Continua la striscia negativa della maschile e le sconfitte in fila purtroppo ora salgono a sei.
A nulla sono serviti i pur timidi miglioramenti rispetto alle ultime uscite ed il Cassano non è riuscito a sfruttare neanche il secondo turno casalingo consecutivo contro un Malo che sembrava abbordabile ma che invece, confermando le parole dell’allenatore Ghedin a fine gara, si è rivelato una scheggia impazzita capace di ottenere risultati a sorpresa sia in senso negativo sia in senso positivo come appunto sabato sera al PalaTacca.
Non mancano le attenuanti ai ragazzi perché, oltre a Rokvic nuovamente fermo ai box per l’infortunio alla spalle subito una settimana fa, a pochi giorni dal match arrivava anche l’improvvisa defezione di Matteo Bellotti che doveva lasciare la società per motivi personali.
Coach Kolec era quindi costretto a reinventarsi per l’ennesima volta in questa stagione una formazione con attori nuovamente diversi, attingendo sempre più abbondantemente dal valido ma non infinito vivaio giovanile.
La risposta sul campo era, come si diceva all’inizio, comunque positiva e per quasi tutto il primo tempo i ragazzi riuscivano a restare agganciati agli avversari ma a 5 minuti dall’intervallo arrivava il primo break degli ospiti con i biancoamaranto incapaci di concludere a rete ed il Malo pronto a colpire in contropiede ed a guadagnarsi 4 reti di vantaggio alla prima sirena sul 13-17.
Usciti dagli spogliatoi i ragazzi buttavano subito il cuore oltre l’ostacolo e con un bel parziale 4-0 ristabilivano in soli 4 minuti la parità sul 17-17 e poi si proseguiva punto a punto ancora per una decina di minuti.
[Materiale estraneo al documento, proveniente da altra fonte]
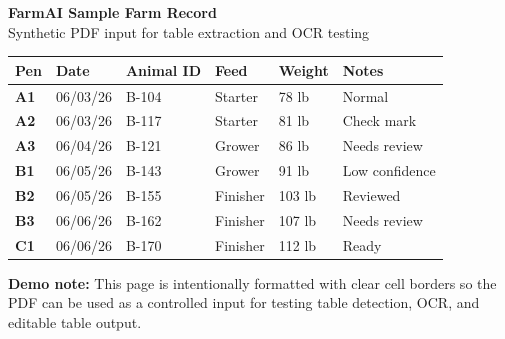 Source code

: \documentclass[11pt]{article}
\begin{document}
\begin{center}
{\Large\bfseries FarmAI Sample Farm Record}\\[4pt]
{\normalsize Synthetic PDF input for table extraction and OCR testing}\\[14pt]
\end{center}

\begin{tabular}{|>{\bfseries}p{0.62in}|p{0.9in}|p{1.0in}|p{0.95in}|p{0.82in}|p{1.68in}|}
\hline
Pen & Date & Animal ID & Feed & Weight & Notes \\
\hline
A1 & 06/03/26 & B-104 & Starter & 78 lb & Normal \\
\hline
A2 & 06/03/26 & B-117 & Starter & 81 lb & Check mark \\
\hline
A3 & 06/04/26 & B-121 & Grower & 86 lb & Needs review \\
\hline
B1 & 06/05/26 & B-143 & Grower & 91 lb & Low confidence \\
\hline
B2 & 06/05/26 & B-155 & Finisher & 103 lb & Reviewed \\
\hline
B3 & 06/06/26 & B-162 & Finisher & 107 lb & Needs review \\
\hline
C1 & 06/06/26 & B-170 & Finisher & 112 lb & Ready \\
\hline
\end{tabular}

\vspace{18pt}

\textbf{Demo note:} This page is intentionally formatted with clear cell borders so the PDF can be used as a controlled input for testing table detection, OCR, and editable table output.
\end{document}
Poi però al 45° sul 21 pari i maladensi allungavano nuovamente riportandosi sul + 3 e questa volta il Cassano, pur provandoci fino all’ultimo non riusciva più a ricucire il distacco e si chiudeva il match sul 29-31 in favore degli ospiti.
Prossimo turno a Trieste, certo non la partita più agevole per uscire dalla crisi, ma la bassa età media della nostra formazione se da un lato crea errori di inesperienza, dall’altro porta a scendere in campo senza troppa pressione nonostante il difficile momento che stiamo attraversando e questa potrebbe essere la chiave per scardinare il fortino giuliano.